- **INSTRUCTIONS TO FOLLOW**
Look below for the line that has "##### Bahan-bahan dan". Set down the lines from there through the line that has "##### Langkah-langkah membuat", exactly as written.

....

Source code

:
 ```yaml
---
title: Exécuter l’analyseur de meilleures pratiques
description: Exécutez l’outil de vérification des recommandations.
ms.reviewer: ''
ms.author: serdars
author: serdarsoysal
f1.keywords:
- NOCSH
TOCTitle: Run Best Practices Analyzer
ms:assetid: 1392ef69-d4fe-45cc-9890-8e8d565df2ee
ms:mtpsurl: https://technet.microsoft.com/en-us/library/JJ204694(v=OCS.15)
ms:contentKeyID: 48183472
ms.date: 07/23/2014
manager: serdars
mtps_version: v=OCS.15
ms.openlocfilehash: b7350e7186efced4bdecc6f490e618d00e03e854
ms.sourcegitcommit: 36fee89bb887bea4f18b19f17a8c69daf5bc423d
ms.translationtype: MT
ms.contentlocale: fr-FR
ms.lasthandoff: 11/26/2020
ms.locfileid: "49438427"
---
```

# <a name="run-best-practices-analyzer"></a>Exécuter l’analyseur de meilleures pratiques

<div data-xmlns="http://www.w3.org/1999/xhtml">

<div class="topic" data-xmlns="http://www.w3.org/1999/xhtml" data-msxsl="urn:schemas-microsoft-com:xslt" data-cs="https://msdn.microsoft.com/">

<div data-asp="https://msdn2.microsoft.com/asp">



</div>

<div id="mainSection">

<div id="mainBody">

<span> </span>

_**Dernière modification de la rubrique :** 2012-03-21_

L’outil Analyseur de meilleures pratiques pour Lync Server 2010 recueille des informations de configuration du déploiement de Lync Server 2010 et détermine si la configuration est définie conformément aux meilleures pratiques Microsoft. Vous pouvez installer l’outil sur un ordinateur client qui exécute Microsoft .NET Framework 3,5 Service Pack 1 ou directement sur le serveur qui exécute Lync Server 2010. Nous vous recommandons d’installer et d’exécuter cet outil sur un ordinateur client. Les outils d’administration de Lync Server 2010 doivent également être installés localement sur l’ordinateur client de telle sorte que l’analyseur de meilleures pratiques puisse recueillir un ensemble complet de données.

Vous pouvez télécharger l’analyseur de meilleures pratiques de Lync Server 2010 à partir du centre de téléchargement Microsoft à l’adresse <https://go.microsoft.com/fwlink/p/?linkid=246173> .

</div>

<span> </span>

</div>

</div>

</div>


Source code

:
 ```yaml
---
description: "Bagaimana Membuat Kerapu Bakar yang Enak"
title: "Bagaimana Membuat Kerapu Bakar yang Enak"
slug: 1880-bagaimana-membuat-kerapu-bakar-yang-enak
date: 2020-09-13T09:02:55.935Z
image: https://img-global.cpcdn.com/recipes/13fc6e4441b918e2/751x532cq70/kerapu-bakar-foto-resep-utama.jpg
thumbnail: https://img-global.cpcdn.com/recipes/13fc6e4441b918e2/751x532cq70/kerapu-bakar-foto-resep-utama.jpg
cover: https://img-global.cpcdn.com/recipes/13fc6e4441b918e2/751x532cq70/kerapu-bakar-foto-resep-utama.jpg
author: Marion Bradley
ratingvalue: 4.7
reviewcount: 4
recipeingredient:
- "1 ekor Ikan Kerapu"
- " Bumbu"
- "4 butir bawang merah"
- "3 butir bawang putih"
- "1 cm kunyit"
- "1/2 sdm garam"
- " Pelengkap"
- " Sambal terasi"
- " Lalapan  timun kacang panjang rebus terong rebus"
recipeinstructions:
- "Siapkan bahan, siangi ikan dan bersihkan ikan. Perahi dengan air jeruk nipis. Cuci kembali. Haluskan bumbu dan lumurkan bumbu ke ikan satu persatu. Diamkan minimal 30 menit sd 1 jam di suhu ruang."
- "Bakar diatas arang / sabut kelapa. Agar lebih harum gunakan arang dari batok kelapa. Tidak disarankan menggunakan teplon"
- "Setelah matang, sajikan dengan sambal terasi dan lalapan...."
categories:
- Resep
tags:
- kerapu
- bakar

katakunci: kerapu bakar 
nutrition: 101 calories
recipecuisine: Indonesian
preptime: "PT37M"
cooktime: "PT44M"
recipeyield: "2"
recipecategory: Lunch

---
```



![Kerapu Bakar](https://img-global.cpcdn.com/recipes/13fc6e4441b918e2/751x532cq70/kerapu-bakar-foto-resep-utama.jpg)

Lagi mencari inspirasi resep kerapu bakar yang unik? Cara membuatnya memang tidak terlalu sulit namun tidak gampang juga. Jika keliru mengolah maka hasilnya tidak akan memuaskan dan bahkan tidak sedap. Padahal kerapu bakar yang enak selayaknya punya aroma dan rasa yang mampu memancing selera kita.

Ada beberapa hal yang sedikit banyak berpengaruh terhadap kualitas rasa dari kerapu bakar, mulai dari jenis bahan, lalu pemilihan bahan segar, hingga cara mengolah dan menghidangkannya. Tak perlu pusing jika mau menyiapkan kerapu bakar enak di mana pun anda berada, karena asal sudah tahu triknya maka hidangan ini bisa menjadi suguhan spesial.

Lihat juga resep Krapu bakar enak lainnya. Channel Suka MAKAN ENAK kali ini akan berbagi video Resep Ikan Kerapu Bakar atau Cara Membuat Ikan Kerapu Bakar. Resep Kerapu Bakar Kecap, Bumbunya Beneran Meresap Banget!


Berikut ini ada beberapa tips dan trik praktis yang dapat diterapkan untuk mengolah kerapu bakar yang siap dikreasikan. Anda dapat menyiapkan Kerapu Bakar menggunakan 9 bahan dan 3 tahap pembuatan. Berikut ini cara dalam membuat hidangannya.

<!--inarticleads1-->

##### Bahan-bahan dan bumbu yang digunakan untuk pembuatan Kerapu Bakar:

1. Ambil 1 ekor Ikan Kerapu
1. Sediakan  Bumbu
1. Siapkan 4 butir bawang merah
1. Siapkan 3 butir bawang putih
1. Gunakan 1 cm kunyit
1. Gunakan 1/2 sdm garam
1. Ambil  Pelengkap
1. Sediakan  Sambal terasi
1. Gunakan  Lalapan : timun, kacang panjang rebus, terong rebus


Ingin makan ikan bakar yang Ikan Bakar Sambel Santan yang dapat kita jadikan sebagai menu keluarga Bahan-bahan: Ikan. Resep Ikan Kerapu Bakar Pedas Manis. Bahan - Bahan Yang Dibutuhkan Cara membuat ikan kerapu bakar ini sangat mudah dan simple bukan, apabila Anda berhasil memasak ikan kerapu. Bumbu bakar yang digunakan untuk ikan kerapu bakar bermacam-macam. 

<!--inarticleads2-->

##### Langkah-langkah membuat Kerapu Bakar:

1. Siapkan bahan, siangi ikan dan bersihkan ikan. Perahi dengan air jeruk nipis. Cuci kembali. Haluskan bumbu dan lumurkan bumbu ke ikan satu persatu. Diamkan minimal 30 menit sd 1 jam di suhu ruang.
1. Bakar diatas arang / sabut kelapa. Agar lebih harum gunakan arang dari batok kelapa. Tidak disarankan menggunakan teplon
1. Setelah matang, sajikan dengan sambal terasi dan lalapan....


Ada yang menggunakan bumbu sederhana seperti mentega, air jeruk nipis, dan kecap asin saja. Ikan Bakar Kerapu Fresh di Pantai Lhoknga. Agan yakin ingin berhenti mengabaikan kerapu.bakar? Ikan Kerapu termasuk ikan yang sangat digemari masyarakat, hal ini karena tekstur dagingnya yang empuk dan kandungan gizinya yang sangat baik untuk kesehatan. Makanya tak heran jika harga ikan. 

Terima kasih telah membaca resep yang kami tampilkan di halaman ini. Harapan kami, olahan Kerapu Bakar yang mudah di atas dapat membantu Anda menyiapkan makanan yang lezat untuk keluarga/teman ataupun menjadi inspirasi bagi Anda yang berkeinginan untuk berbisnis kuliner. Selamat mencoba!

....

- **EXERCISE ANSWER**
##### Bahan-bahan dan bumbu yang digunakan untuk pembuatan Kerapu Bakar:

1. Ambil 1 ekor Ikan Kerapu
1. Sediakan  Bumbu
1. Siapkan 4 butir bawang merah
1. Siapkan 3 butir bawang putih
1. Gunakan 1 cm kunyit
1. Gunakan 1/2 sdm garam
1. Ambil  Pelengkap
1. Sediakan  Sambal terasi
1. Gunakan  Lalapan : timun, kacang panjang rebus, terong rebus


Ingin makan ikan bakar yang Ikan Bakar Sambel Santan yang dapat kita jadikan sebagai menu keluarga Bahan-bahan: Ikan. Resep Ikan Kerapu Bakar Pedas Manis. Bahan - Bahan Yang Dibutuhkan Cara membuat ikan kerapu bakar ini sangat mudah dan simple bukan, apabila Anda berhasil memasak ikan kerapu. Bumbu bakar yang digunakan untuk ikan kerapu bakar bermacam-macam. 

<!--inarticleads2-->

##### Langkah-langkah membuat Kerapu Bakar:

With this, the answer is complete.